Huit jours plus tard nous sommes dans la région de PUNANS. Notre guide nous explique qu’il est fort probable qu’il y en ait autour de nous. Peut-être nous observent-ils ? Mais ils resteront invisibles. Ils vivent d’une manière itinérante dans la Jungle profonde, là ou nous nous trouvons, fuyant à la moindre approche et refusant tout contact.
Ils ont un sens olfactif très développé et sont ainsi prévenus de notre présence et, à ma grande déception, nous ne les verrons pas. C’est aussi une satisfaction car cette attitude est protectrice et garante de survie. Cependant pour les préserver, il faudrait aussi préserver la forêt, mais ceci est une autre histoire…
La forêt ici est fantastique, majestueuse, immense, vierge, elle est de celles que l’on qualifie de primaires. Il faudrait 10 personnes se donnant la main pour encercler certaines essences atteignant près de 100 mètres de hauteur. Minuscules, nous cheminons sous des arbres gigantesques, fiers, protecteurs, laissant pendre de longs chapelets de mousses et de lichens que l’eau que l’eau des rivières vient lécher lorsque l’orage éclate. Il faut parfois traverser ces rivières à gué. Emporté à plusieurs reprises par le courant, je réussirai à m’agripper à quelques rochers salutaires.
Ici aussi l’humidité est omniprésente et c’est par dizaine que le soir nous retirons les sangsues nichées entre nos doigts de pieds, sur nos mollets, sur nos fesses, sous les aisselles. C’est avec un plaisir sadique que nous les écrasons entre deux pierres libérant ainsi un jet de sang rougissant l’environnement immédiat.
OU NOUS FAISONS NAUFRAGE
Quinze jours sont suffisants pour traverser la forêt et pour se retrouver à la source de la KAPUAS river. Après avoir déniché une pirogue et 2 piroguiers, nous entamons la descente vers PONTIANAK. C’est à l’aide de la pagaie qu’il faut se frayer un passage. La rivière naissante est cachée sous une voûte de feuillage et un entrelacé de branchages qu’il faut parfois dégager à la machette. Puis le passage entre les rochers devient de plus en plus laborieux, les cascades et les rapides se multiplient. La pirogue se cabre pour retomber lourdement dans un bouillonnement tumultueux. Cela devient un exercice périlleux, elle tangue, se penche au ras de l’eau, passe en force. Mais nous n’échappons pas au naufrage.La pirogue chavire et tout le monde se retrouve dans un rapide bouillonnant. Agrippés à des rochers nous finissons par regagner la berge. Tant bien que mal. Les sacs à dos ont disparus dans le lit de la rivière. Il faut aller les récupérer. C’est à plusieurs reprises qu’il faudra plonger pour y parvenir. Heureusement la préparation méticuleuse du matériel aura permis qu’aucun réel dégât ne soit constaté. Pellicules et appareils photos avaient été parfaitement emballés pour être ensuite enfermés dans un bidon de plastique étanche. Ils ne seront pas endommagés. Cette mésaventure se renouvellera plusieurs fois.

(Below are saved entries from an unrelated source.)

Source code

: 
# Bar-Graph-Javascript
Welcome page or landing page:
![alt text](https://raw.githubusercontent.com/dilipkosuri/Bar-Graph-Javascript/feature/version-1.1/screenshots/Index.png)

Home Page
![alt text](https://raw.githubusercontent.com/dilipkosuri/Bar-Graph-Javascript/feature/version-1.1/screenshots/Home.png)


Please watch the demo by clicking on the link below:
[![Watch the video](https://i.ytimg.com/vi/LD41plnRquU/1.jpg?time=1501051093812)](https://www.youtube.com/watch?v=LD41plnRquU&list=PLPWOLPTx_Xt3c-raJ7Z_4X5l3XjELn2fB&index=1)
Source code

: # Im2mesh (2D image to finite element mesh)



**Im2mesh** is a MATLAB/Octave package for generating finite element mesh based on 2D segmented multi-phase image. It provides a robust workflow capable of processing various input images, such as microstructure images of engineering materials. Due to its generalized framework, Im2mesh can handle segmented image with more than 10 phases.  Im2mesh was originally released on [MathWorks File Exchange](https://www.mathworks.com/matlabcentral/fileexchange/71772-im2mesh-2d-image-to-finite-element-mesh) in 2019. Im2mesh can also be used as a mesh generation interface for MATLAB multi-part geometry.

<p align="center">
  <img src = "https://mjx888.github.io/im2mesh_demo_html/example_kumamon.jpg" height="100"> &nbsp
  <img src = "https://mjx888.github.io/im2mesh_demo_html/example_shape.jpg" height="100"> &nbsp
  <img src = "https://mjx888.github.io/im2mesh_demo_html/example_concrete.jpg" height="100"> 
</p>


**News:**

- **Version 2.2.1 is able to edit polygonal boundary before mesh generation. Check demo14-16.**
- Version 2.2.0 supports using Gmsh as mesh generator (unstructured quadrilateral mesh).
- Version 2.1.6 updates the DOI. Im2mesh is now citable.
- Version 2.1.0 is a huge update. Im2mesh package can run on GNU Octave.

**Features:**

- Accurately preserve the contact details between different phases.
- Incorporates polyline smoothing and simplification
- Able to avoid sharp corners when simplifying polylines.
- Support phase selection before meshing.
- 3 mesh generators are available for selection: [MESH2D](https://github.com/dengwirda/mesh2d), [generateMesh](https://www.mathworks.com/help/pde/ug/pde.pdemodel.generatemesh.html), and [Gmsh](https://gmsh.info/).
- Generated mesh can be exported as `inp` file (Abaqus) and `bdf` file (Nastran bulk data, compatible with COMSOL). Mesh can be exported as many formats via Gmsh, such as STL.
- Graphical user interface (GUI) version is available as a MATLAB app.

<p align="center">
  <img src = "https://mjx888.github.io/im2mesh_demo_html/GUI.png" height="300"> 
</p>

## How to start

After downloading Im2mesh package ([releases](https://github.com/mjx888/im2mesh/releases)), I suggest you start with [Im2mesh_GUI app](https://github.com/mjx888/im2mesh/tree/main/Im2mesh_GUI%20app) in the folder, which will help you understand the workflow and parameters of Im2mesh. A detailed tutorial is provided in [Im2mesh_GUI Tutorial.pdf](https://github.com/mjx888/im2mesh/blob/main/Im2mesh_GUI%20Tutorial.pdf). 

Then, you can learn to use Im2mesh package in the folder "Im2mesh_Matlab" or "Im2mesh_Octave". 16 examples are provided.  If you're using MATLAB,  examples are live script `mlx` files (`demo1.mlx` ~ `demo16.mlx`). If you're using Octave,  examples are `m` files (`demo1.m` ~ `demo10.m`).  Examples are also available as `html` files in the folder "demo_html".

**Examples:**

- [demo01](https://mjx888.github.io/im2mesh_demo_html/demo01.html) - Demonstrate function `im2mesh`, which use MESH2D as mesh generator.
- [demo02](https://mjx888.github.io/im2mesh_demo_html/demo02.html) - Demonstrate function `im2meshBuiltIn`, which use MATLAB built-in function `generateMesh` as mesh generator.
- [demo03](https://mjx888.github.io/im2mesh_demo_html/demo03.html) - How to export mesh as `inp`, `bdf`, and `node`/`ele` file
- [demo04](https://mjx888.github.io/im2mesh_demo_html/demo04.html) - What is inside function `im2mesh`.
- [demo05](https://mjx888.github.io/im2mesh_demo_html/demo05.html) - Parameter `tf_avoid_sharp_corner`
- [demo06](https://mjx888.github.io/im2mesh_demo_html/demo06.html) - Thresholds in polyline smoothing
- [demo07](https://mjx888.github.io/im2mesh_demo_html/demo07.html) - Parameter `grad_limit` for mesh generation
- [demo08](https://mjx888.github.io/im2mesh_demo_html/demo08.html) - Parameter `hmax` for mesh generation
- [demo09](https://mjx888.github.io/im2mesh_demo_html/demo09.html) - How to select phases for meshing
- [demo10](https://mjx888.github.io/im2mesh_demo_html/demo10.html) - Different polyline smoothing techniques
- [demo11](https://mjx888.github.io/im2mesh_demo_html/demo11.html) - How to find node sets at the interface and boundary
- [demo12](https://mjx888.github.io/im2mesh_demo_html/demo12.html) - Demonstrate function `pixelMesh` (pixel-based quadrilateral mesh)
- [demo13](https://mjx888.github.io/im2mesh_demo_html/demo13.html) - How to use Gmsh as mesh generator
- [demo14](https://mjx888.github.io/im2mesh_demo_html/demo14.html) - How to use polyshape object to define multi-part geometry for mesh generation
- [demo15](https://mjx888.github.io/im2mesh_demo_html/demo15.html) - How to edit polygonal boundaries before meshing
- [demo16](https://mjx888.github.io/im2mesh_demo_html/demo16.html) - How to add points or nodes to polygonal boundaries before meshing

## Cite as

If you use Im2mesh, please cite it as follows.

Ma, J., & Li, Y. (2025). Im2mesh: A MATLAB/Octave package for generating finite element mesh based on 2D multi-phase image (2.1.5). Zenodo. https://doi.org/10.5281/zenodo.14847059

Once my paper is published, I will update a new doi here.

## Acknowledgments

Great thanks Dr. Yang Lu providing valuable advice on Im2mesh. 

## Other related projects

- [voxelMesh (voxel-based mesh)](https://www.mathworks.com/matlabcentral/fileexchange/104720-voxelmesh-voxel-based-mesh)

On ne descend pas la KAPUAS river impunément.
Puis le cours d’eau s’élargira, le calme reviendra, le bateau à moteur remplacera la pirogue et le cours de la vie redeviendra moins périlleux.
Le 28 Janvier PONTIANAK est en vue, une autre traversée, qui elle aussi n’a d’égale qu’elle-même, se termine. C’est déjà nostalgiques que nous reprenons contact avec « la dite » civilisation…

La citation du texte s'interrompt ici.